Every line of the material needs an exact copy, apart from the images.

- Opening Delimiter -

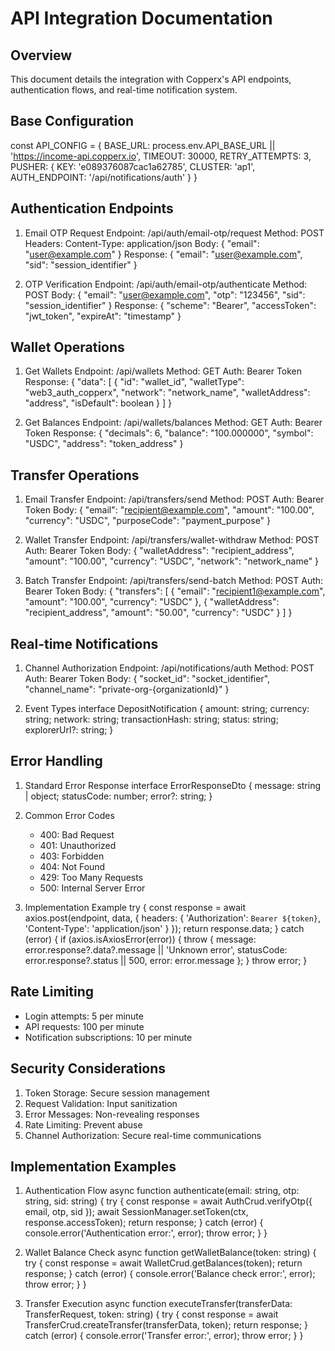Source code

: # API Integration Documentation

## Overview
This document details the integration with Copperx's API endpoints, authentication flows, and real-time notification system.

## Base Configuration
const API_CONFIG = {
    BASE_URL: process.env.API_BASE_URL || 'https://income-api.copperx.io',
    TIMEOUT: 30000,
    RETRY_ATTEMPTS: 3,
    PUSHER: {
        KEY: 'e089376087cac1a62785',
        CLUSTER: 'ap1',
        AUTH_ENDPOINT: '/api/notifications/auth'
    }
}

## Authentication Endpoints

1. Email OTP Request
   Endpoint: /api/auth/email-otp/request
   Method: POST
   Headers: Content-Type: application/json
   Body: {
       "email": "user@example.com"
   }
   Response: {
       "email": "user@example.com",
       "sid": "session_identifier"
   }

2. OTP Verification
   Endpoint: /api/auth/email-otp/authenticate
   Method: POST
   Body: {
       "email": "user@example.com",
       "otp": "123456",
       "sid": "session_identifier"
   }
   Response: {
       "scheme": "Bearer",
       "accessToken": "jwt_token",
       "expireAt": "timestamp"
   }

## Wallet Operations

1. Get Wallets
   Endpoint: /api/wallets
   Method: GET
   Auth: Bearer Token
   Response: {
       "data": [
           {
               "id": "wallet_id",
               "walletType": "web3_auth_copperx",
               "network": "network_name",
               "walletAddress": "address",
               "isDefault": boolean
           }
       ]
   }

2. Get Balances
   Endpoint: /api/wallets/balances
   Method: GET
   Auth: Bearer Token
   Response: {
       "decimals": 6,
       "balance": "100.000000",
       "symbol": "USDC",
       "address": "token_address"
   }

## Transfer Operations

1. Email Transfer
   Endpoint: /api/transfers/send
   Method: POST
   Auth: Bearer Token
   Body: {
       "email": "recipient@example.com",
       "amount": "100.00",
       "currency": "USDC",
       "purposeCode": "payment_purpose"
   }

2. Wallet Transfer
   Endpoint: /api/transfers/wallet-withdraw
   Method: POST
   Auth: Bearer Token
   Body: {
       "walletAddress": "recipient_address",
       "amount": "100.00",
       "currency": "USDC",
       "network": "network_name"
   }

3. Batch Transfer
   Endpoint: /api/transfers/send-batch
   Method: POST
   Auth: Bearer Token
   Body: {
       "transfers": [
           {
               "email": "recipient1@example.com",
               "amount": "100.00",
               "currency": "USDC"
           },
           {
               "walletAddress": "recipient_address",
               "amount": "50.00",
               "currency": "USDC"
           }
       ]
   }

## Real-time Notifications

1. Channel Authorization
   Endpoint: /api/notifications/auth
   Method: POST
   Auth: Bearer Token
   Body: {
       "socket_id": "socket_identifier",
       "channel_name": "private-org-{organizationId}"
   }

2. Event Types
   interface DepositNotification {
       amount: string;
       currency: string;
       network: string;
       transactionHash: string;
       status: string;
       explorerUrl?: string;
   }

## Error Handling

1. Standard Error Response
   interface ErrorResponseDto {
       message: string | object;
       statusCode: number;
       error?: string;
   }

2. Common Error Codes
   - 400: Bad Request
   - 401: Unauthorized
   - 403: Forbidden
   - 404: Not Found
   - 429: Too Many Requests
   - 500: Internal Server Error

3. Implementation Example
   try {
       const response = await axios.post(endpoint, data, {
           headers: {
               'Authorization': `Bearer ${token}`,
               'Content-Type': 'application/json'
           }
       });
       return response.data;
   } catch (error) {
       if (axios.isAxiosError(error)) {
           throw {
               message: error.response?.data?.message || 'Unknown error',
               statusCode: error.response?.status || 500,
               error: error.message
           };
       }
       throw error;
   }

## Rate Limiting
- Login attempts: 5 per minute
- API requests: 100 per minute
- Notification subscriptions: 10 per minute

## Security Considerations
1. Token Storage: Secure session management
2. Request Validation: Input sanitization
3. Error Messages: Non-revealing responses
4. Rate Limiting: Prevent abuse
5. Channel Authorization: Secure real-time communications

## Implementation Examples

1. Authentication Flow
   async function authenticate(email: string, otp: string, sid: string) {
       try {
           const response = await AuthCrud.verifyOtp({
               email,
               otp,
               sid
           });
           await SessionManager.setToken(ctx, response.accessToken);
           return response;
       } catch (error) {
           console.error('Authentication error:', error);
           throw error;
       }
   }

2. Wallet Balance Check
   async function getWalletBalance(token: string) {
       try {
           const response = await WalletCrud.getBalances(token);
           return response;
       } catch (error) {
           console.error('Balance check error:', error);
           throw error;
       }
   }

3. Transfer Execution
   async function executeTransfer(transferData: TransferRequest, token: string) {
       try {
           const response = await TransferCrud.createTransfer(transferData, token);
           return response;
       } catch (error) {
           console.error('Transfer error:', error);
           throw error;
       }
   }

- Closing Delimiter -

Your response =
Source code

: # API Integration Documentation

## Overview
This document details the integration with Copperx's API endpoints, authentication flows, and real-time notification system.

## Base Configuration
const API_CONFIG = {
    BASE_URL: process.env.API_BASE_URL || 'https://income-api.copperx.io',
    TIMEOUT: 30000,
    RETRY_ATTEMPTS: 3,
    PUSHER: {
        KEY: 'e089376087cac1a62785',
        CLUSTER: 'ap1',
        AUTH_ENDPOINT: '/api/notifications/auth'
    }
}

## Authentication Endpoints

1. Email OTP Request
   Endpoint: /api/auth/email-otp/request
   Method: POST
   Headers: Content-Type: application/json
   Body: {
       "email": "user@example.com"
   }
   Response: {
       "email": "user@example.com",
       "sid": "session_identifier"
   }

2. OTP Verification
   Endpoint: /api/auth/email-otp/authenticate
   Method: POST
   Body: {
       "email": "user@example.com",
       "otp": "123456",
       "sid": "session_identifier"
   }
   Response: {
       "scheme": "Bearer",
       "accessToken": "jwt_token",
       "expireAt": "timestamp"
   }

## Wallet Operations

1. Get Wallets
   Endpoint: /api/wallets
   Method: GET
   Auth: Bearer Token
   Response: {
       "data": [
           {
               "id": "wallet_id",
               "walletType": "web3_auth_copperx",
               "network": "network_name",
               "walletAddress": "address",
               "isDefault": boolean
           }
       ]
   }

2. Get Balances
   Endpoint: /api/wallets/balances
   Method: GET
   Auth: Bearer Token
   Response: {
       "decimals": 6,
       "balance": "100.000000",
       "symbol": "USDC",
       "address": "token_address"
   }

## Transfer Operations

1. Email Transfer
   Endpoint: /api/transfers/send
   Method: POST
   Auth: Bearer Token
   Body: {
       "email": "recipient@example.com",
       "amount": "100.00",
       "currency": "USDC",
       "purposeCode": "payment_purpose"
   }

2. Wallet Transfer
   Endpoint: /api/transfers/wallet-withdraw
   Method: POST
   Auth: Bearer Token
   Body: {
       "walletAddress": "recipient_address",
       "amount": "100.00",
       "currency": "USDC",
       "network": "network_name"
   }

3. Batch Transfer
   Endpoint: /api/transfers/send-batch
   Method: POST
   Auth: Bearer Token
   Body: {
       "transfers": [
           {
               "email": "recipient1@example.com",
               "amount": "100.00",
               "currency": "USDC"
           },
           {
               "walletAddress": "recipient_address",
               "amount": "50.00",
               "currency": "USDC"
           }
       ]
   }

## Real-time Notifications

1. Channel Authorization
   Endpoint: /api/notifications/auth
   Method: POST
   Auth: Bearer Token
   Body: {
       "socket_id": "socket_identifier",
       "channel_name": "private-org-{organizationId}"
   }

2. Event Types
   interface DepositNotification {
       amount: string;
       currency: string;
       network: string;
       transactionHash: string;
       status: string;
       explorerUrl?: string;
   }

## Error Handling

1. Standard Error Response
   interface ErrorResponseDto {
       message: string | object;
       statusCode: number;
       error?: string;
   }

2. Common Error Codes
   - 400: Bad Request
   - 401: Unauthorized
   - 403: Forbidden
   - 404: Not Found
   - 429: Too Many Requests
   - 500: Internal Server Error

3. Implementation Example
   try {
       const response = await axios.post(endpoint, data, {
           headers: {
               'Authorization': `Bearer ${token}`,
               'Content-Type': 'application/json'
           }
       });
       return response.data;
   } catch (error) {
       if (axios.isAxiosError(error)) {
           throw {
               message: error.response?.data?.message || 'Unknown error',
               statusCode: error.response?.status || 500,
               error: error.message
           };
       }
       throw error;
   }

## Rate Limiting
- Login attempts: 5 per minute
- API requests: 100 per minute
- Notification subscriptions: 10 per minute

## Security Considerations
1. Token Storage: Secure session management
2. Request Validation: Input sanitization
3. Error Messages: Non-revealing responses
4. Rate Limiting: Prevent abuse
5. Channel Authorization: Secure real-time communications

## Implementation Examples

1. Authentication Flow
   async function authenticate(email: string, otp: string, sid: string) {
       try {
           const response = await AuthCrud.verifyOtp({
               email,
               otp,
               sid
           });
           await SessionManager.setToken(ctx, response.accessToken);
           return response;
       } catch (error) {
           console.error('Authentication error:', error);
           throw error;
       }
   }

2. Wallet Balance Check
   async function getWalletBalance(token: string) {
       try {
           const response = await WalletCrud.getBalances(token);
           return response;
       } catch (error) {
           console.error('Balance check error:', error);
           throw error;
       }
   }

3. Transfer Execution
   async function executeTransfer(transferData: TransferRequest, token: string) {
       try {
           const response = await TransferCrud.createTransfer(transferData, token);
           return response;
       } catch (error) {
           console.error('Transfer error:', error);
           throw error;
       }
   }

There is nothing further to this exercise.